Les gilets-jaunes aujourd’hui à moyenne échelle, comme les migrants et les zadistes donc en petit nombre hier, sont les prémices de cette adaptation. Et ils constituent donc des expériences plus précieuses que n’importe quelle taxe, n’importe quel radar, n’importe quelle vitrine d’abribus.

Face à eux le pouvoir, qui est la logique extrémisée des politiques du 1% ne peut plus les maintenir qu’à rechercher la fuite en avant dans la violence. C’est le sens des milliers de blessés et d’arrêtés préventifs de ces dernières semaines. Le sens des déclarations du Ministre de la police quand il dit que manifester, c’est être complice des casseurs (hé ho, réveil-là !); ou qu’il organise la traque des opinions sur le net au détriment de la surveillance du vrai terrorisme.

Délégitimé par l’effet de bascule de l’opinion, le pouvoir ne peut plus se maintenir dans le cadre démocratique qui craque de tout côté. Un pouvoir normal de temps normaux, reposant sur l’adhésion de la majorité, sur le consensus, aurait provoqué des législatives. Le pouvoir ultra et minoritaire de Macron, ayant gagné par défaut veut se maintenir par la force, car il sait qu’il n’est là que par effraction. S’il ne peut plus aujourd’hui puiser dans le consensus de la messe médiatique, il a besoin de peur, de violence. Je ne sais pas ce que sera la stratégie des Gilets-Jaunes et s’ils l’ont compris, mais le pouvoir en face a besoin que ça saigne ce samedi, que ce soit très violent. Pas tellement pour espérer faire taire les Gilets-Jaunes, mais pour montrer les biceps au ventre mou des sondages. Pour faire rebasculer 20% de son côté, pas par conviction, ils savent bien et n’en ont cure, juste par crainte.
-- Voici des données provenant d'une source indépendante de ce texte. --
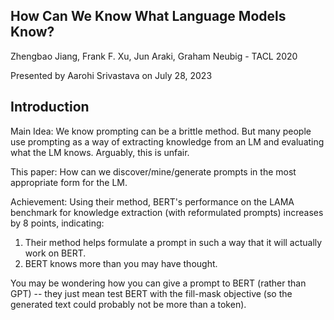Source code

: ## How Can We Know What Language Models Know? 

Zhengbao Jiang, Frank F. Xu, Jun Araki, Graham Neubig - TACL 2020

Presented by Aarohi Srivastava on July 28, 2023

## Introduction
Main Idea: We know prompting can be a brittle method. But many people use prompting as a way of extracting knowledge from an LM and evaluating what the LM knows.  Arguably, this is unfair.

This paper: How can we discover/mine/generate prompts in the most appropriate form for the LM.

Achievement: Using their method, BERT's performance on the LAMA benchmark for knowledge extraction (with reformulated prompts) increases by 8 points, indicating:
1. Their method helps formulate a prompt in such a way that it will actually work on BERT.
2. BERT knows more than you may have thought.

You may be wondering how you can give a prompt to BERT (rather than GPT) -- they just mean test BERT with the fill-mask objective (so the generated text could probably not be more than a token).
Toute la semaine, les députés LREM ont fait la queue pour se présenter aux médias et s’installer dans les esprits comme victimes parce qu’ils reçoivent des insultes (parfois dégueulasses, ordurières ou débiles), alors qu’ils votent à l’aveugle les politiques qui font d’eux des bourreaux et des traitres aux yeux de la population, qu’ils basculent des dizaines de milliards sur les actionnaires ou qu’ils coupent dans les services publics alors que les hôpitaux sont en arrêt du coeur.

Il y a de quoi les haïr, ils le savent, mais il faudrait le faire en silence et comme des personnes bien élevées. C’est beaucoup demander, surtout quand la colère de plus de la moitié de la population n’a quasiment pas accès à la parole dans le système très verrouillé et archi normé de la représentation politique et des tribunes médiatiques.

Beaucoup voudraient « en sortir », mais on ne sort pas du peuple, on ne sort pas de la question d’un mal vivre qui concerne 40% de la population au bas mot et qui en impacte 20 autres pourcent. On ne sort de rien par la peur, on renforce les problèmes en obligeant en plus à faire silence.

A l’inverse, si l’on ne peut pas grand choses sur toutes les questions globales, on peut et l’on doit rapatrier la décision au local. Réinventer la décision de petite échelle sur les questions qui la concerne. Redonner le pouvoir aux territoires. Inventer la démocratie locale, rebâtir la France à partir de l’expression diverse de ses villages, banlieues, quartiers.

Le RIC ? Chiche ! Mais pas n’importe comment, pas juste le gueuloir transformé en vote de cirque romain par Internet selon les humeurs. Organiser d’abord, à la manière des assemblées de gilets-jaunes, le débat de tous avec tous. Elaborer, proposer s’exprimer, mais aussi recueillir et écouter, voter. Que les habitants regroupés en territoires deviennent partout des petites démocraties à la Suisse, et ensemble une force de proposition capable, après des référendums locaux d’impulser des questions nationales. Que l’assemblée de leurs délégués, en Sénat réinventé par exemple, puissent aussi poser un veto ou révoquer. Beaucoup de choses sont à inventer à partir de l’existant.

Il y a en tout cas urgence à s’interposer avec des solutions; non pas à chercher à éteindre le feu, mais au contraire à l’étendre partout et à l’apprivoiser dans l’intérêt de s’éclairer tous. Qu’il ne soit pas un projectile mais un âtre autour duquel se chauffer et se retrouver ensemble. Car le jeune-homme qui se croyait Jupiter, froissé dans le premier « non » qu’il ait jamais reçu, a besoin de le bouter partout pour faire oublier… que son pouvoir est éteint.